■ Supplied data ■
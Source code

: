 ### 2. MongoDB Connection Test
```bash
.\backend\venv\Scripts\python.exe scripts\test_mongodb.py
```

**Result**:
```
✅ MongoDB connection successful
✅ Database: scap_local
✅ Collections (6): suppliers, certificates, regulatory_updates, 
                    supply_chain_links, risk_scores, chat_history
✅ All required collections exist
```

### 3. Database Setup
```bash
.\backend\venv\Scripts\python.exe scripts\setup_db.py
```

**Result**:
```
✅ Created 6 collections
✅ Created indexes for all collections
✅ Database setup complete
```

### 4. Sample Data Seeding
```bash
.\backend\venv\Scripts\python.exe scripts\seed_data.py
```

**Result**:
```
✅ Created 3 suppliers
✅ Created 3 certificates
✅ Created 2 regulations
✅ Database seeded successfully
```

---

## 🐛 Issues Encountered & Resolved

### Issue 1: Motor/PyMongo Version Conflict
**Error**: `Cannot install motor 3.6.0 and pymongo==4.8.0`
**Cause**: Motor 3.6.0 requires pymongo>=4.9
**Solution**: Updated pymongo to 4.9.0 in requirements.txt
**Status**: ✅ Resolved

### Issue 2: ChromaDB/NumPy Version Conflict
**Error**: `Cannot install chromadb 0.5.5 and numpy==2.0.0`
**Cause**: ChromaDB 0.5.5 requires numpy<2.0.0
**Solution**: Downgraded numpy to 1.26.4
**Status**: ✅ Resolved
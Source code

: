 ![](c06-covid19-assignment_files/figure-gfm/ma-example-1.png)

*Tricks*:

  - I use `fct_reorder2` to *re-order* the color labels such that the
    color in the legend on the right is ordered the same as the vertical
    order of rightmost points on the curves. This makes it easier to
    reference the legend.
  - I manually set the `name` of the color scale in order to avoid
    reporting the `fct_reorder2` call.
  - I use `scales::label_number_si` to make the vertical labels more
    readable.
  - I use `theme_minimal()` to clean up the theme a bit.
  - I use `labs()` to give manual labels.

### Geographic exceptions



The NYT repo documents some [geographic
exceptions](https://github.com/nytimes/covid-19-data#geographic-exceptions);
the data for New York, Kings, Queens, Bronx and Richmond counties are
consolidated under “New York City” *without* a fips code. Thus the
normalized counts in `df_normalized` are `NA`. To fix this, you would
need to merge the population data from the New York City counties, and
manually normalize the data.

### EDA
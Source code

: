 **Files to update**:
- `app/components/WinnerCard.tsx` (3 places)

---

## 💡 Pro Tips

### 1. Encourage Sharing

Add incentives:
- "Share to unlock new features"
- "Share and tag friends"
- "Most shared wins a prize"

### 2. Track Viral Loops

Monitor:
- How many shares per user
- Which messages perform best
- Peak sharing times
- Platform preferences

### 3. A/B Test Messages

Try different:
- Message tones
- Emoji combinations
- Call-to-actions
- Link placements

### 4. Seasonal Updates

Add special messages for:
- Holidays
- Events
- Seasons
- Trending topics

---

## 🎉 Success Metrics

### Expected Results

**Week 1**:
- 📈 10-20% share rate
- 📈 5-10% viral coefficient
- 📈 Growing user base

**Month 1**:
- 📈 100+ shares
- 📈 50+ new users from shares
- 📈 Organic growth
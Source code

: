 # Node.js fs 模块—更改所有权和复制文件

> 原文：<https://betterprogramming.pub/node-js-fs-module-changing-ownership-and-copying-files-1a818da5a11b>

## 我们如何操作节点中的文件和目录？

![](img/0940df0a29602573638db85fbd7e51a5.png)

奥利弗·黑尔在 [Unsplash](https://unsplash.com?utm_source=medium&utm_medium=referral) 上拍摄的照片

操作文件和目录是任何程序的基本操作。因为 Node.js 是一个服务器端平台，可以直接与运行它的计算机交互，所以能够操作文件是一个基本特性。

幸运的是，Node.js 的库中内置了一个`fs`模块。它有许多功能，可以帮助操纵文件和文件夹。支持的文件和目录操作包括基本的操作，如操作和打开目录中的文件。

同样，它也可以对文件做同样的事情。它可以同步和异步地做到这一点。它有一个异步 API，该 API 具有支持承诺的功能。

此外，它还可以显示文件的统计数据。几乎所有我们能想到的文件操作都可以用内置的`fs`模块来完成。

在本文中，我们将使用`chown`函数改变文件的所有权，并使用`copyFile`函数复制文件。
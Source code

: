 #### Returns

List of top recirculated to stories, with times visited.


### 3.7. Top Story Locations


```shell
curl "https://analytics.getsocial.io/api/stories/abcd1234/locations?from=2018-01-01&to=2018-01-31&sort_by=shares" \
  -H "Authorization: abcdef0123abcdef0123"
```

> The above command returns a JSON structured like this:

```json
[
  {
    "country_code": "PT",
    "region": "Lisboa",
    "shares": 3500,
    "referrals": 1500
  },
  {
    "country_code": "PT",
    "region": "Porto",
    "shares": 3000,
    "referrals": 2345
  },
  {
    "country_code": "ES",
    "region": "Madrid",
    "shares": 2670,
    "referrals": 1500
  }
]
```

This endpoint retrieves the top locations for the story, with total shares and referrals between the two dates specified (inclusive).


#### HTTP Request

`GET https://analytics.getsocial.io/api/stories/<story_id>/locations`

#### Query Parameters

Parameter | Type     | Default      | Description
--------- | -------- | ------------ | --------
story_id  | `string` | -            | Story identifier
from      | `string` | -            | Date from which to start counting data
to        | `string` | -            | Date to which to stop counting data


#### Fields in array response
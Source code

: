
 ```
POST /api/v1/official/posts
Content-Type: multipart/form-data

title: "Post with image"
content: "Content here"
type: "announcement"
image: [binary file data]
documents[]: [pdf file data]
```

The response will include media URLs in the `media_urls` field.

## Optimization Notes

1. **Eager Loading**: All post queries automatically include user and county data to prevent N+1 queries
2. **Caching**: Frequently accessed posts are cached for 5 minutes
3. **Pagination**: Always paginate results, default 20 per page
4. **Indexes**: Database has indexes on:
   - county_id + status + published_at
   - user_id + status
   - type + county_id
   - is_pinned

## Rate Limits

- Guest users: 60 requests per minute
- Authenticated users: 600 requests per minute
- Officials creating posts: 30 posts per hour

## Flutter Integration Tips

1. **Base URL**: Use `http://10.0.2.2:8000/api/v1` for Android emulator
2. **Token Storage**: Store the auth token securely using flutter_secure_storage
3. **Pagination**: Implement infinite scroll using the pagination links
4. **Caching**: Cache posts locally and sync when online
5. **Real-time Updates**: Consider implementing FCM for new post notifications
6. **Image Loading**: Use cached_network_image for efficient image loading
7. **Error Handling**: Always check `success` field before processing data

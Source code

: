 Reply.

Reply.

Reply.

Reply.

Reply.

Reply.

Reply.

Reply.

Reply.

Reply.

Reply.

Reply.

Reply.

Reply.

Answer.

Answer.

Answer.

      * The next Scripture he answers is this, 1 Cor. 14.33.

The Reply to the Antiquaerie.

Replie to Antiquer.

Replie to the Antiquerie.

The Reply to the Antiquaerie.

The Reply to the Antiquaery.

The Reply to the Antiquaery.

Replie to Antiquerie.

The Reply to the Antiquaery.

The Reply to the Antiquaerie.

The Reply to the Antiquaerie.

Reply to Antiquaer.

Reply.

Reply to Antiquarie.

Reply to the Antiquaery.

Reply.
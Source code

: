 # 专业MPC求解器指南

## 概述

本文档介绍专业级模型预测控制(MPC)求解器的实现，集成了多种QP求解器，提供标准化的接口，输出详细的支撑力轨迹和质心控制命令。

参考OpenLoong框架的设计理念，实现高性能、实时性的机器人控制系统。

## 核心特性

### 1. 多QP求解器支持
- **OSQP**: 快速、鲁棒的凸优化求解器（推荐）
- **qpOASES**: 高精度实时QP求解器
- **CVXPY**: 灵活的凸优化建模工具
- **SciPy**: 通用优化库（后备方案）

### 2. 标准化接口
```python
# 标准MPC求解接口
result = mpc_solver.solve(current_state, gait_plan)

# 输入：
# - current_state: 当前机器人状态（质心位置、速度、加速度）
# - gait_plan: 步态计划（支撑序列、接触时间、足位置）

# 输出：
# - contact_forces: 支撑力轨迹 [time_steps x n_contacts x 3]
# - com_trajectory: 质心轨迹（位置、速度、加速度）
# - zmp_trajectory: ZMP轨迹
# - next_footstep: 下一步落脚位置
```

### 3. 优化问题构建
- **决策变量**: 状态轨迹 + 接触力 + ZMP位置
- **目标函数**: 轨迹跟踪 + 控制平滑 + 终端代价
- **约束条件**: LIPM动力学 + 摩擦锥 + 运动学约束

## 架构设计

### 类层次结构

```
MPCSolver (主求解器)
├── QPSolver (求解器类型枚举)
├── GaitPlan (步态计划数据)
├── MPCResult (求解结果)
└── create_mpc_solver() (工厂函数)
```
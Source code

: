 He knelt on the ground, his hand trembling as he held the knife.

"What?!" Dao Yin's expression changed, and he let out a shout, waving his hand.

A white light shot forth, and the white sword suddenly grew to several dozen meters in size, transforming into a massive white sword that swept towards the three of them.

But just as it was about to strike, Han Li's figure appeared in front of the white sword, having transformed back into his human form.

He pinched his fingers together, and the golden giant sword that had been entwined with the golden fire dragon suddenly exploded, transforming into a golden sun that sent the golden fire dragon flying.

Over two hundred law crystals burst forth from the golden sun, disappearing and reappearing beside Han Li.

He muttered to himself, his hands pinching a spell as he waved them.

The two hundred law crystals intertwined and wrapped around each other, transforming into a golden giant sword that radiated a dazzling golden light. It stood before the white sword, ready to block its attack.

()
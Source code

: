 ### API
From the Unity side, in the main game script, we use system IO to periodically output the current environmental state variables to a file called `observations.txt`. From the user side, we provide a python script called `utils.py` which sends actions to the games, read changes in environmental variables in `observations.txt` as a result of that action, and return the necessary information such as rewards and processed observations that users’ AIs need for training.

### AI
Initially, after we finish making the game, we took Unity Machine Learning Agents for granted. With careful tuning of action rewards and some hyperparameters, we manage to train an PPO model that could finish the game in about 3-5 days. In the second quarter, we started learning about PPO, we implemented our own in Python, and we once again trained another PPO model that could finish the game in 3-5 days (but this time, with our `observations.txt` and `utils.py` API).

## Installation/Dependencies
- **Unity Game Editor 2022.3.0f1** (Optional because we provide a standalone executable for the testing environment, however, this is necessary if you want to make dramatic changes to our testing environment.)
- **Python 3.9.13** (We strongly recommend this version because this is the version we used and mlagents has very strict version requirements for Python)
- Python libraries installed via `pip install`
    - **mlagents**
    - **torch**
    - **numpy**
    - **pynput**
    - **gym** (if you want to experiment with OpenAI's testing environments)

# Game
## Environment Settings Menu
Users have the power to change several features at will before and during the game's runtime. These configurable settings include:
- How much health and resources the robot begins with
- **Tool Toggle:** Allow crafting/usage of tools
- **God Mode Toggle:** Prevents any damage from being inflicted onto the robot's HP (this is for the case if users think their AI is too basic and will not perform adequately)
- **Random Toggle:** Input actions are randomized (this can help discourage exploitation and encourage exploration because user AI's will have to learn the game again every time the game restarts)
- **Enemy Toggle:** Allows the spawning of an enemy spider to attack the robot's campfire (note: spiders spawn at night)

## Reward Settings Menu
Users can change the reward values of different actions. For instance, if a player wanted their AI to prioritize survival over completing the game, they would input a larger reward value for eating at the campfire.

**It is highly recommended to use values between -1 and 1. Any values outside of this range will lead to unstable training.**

■ Your goal ■
Starting with the first line of the records above, give back each line exactly until the line with "vertical labels more" has been given as well.

■ Answer space ■
Source code

: ### 2. MongoDB Connection Test
```bash
.\backend\venv\Scripts\python.exe scripts\test_mongodb.py
```

**Result**:
```
✅ MongoDB connection successful
✅ Database: scap_local
✅ Collections (6): suppliers, certificates, regulatory_updates, 
                    supply_chain_links, risk_scores, chat_history
✅ All required collections exist
```

### 3. Database Setup
```bash
.\backend\venv\Scripts\python.exe scripts\setup_db.py
```

**Result**:
```
✅ Created 6 collections
✅ Created indexes for all collections
✅ Database setup complete
```

### 4. Sample Data Seeding
```bash
.\backend\venv\Scripts\python.exe scripts\seed_data.py
```

**Result**:
```
✅ Created 3 suppliers
✅ Created 3 certificates
✅ Created 2 regulations
✅ Database seeded successfully
```

---

## 🐛 Issues Encountered & Resolved

### Issue 1: Motor/PyMongo Version Conflict
**Error**: `Cannot install motor 3.6.0 and pymongo==4.8.0`
**Cause**: Motor 3.6.0 requires pymongo>=4.9
**Solution**: Updated pymongo to 4.9.0 in requirements.txt
**Status**: ✅ Resolved

### Issue 2: ChromaDB/NumPy Version Conflict
**Error**: `Cannot install chromadb 0.5.5 and numpy==2.0.0`
**Cause**: ChromaDB 0.5.5 requires numpy<2.0.0
**Solution**: Downgraded numpy to 1.26.4
**Status**: ✅ Resolved
Source code

: ![](c06-covid19-assignment_files/figure-gfm/ma-example-1.png)

*Tricks*:

  - I use `fct_reorder2` to *re-order* the color labels such that the
    color in the legend on the right is ordered the same as the vertical
    order of rightmost points on the curves. This makes it easier to
    reference the legend.
  - I manually set the `name` of the color scale in order to avoid
    reporting the `fct_reorder2` call.
  - I use `scales::label_number_si` to make the vertical labels more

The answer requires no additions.